Go to Content Go to Navigation Go to Navigation Go to Site Search Homepage

My name is Iman Alsaden and I use she/her pronouns. After providing in-hospital ob/gyn care in Chicago and traveling to Planned Parenthood Great Plains and Planned Parenthood Indiana and Kentucky once a month over the course of the past two years, it became more and more clear to me that providing reproductive health care, including abortion care, at Planned Parenthood was where I was meant to take the next step in my career. It is a privilege to work alongside the team members across the affiliate who are all dedicated to ensuring that the communities where we live get the care they need, no matter what that care is.

My dad is a physician and my mom is a nurse. Despite being surrounded by health care my entire life, I never realized that abortion care was a medical career option. As soon as I realized how difficult politicians try to make this essential, safe, normal health care, I knew it was care I needed to provide. I trust patients to know what they need for their bodies and their lives, and it’s an honor to be able to support them with whatever option they choose. Abortion care is health care, and it’s my job to provide people the compassionate health care they need.

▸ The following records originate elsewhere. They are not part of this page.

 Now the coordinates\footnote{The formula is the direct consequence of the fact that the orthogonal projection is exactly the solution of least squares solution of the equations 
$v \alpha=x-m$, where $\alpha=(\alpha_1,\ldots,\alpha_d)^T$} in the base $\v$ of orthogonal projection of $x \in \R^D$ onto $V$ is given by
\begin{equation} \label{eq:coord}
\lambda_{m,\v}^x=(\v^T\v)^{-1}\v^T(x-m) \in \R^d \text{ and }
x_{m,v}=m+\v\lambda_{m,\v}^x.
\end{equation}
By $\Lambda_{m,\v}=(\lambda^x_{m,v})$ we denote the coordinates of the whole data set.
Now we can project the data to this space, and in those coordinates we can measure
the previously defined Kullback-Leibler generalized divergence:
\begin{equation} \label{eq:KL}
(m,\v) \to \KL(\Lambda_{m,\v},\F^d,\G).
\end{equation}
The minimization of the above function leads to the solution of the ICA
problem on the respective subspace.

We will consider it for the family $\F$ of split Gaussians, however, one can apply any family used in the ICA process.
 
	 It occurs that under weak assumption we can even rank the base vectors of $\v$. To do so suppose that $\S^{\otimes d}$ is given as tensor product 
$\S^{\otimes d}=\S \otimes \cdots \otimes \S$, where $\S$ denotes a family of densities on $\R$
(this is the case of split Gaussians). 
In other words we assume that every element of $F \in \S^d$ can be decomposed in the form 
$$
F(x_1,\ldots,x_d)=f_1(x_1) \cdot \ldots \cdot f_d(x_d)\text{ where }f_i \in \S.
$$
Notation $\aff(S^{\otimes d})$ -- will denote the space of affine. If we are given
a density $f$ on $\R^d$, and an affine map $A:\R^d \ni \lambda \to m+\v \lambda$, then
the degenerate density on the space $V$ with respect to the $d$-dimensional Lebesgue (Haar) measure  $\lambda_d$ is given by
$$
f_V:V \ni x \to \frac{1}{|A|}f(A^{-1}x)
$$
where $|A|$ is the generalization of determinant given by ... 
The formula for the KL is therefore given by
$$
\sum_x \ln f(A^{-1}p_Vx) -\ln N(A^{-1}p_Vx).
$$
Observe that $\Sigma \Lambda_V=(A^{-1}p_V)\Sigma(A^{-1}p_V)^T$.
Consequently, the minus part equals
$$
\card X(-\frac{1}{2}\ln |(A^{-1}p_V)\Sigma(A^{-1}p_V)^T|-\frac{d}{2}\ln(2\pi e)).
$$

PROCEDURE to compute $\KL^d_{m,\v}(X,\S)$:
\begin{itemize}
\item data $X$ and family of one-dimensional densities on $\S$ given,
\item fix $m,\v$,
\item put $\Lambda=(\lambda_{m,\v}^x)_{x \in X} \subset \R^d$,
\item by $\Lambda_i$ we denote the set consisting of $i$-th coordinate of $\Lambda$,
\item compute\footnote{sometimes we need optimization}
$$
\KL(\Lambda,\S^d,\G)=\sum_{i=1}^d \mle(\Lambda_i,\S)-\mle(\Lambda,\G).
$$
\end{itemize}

What does becoming the medical director for PPGP mean to you?

I'm honored to be taking on the medical director role for PPGP, and it’s because of all the team members I’ve been able to meet and get to know that drives this excitement. The collective dedication to honoring our patients wherever they’re at in their lives, and working together to make that happen, is wonderful. It’s meant so much to build deeper relationships with team members to hear more about their aspirations and ideas they have to provide even more excellent care for our communities. I look forward to continuing to get to know our team members and the unique needs of all the clinics making up PPGP.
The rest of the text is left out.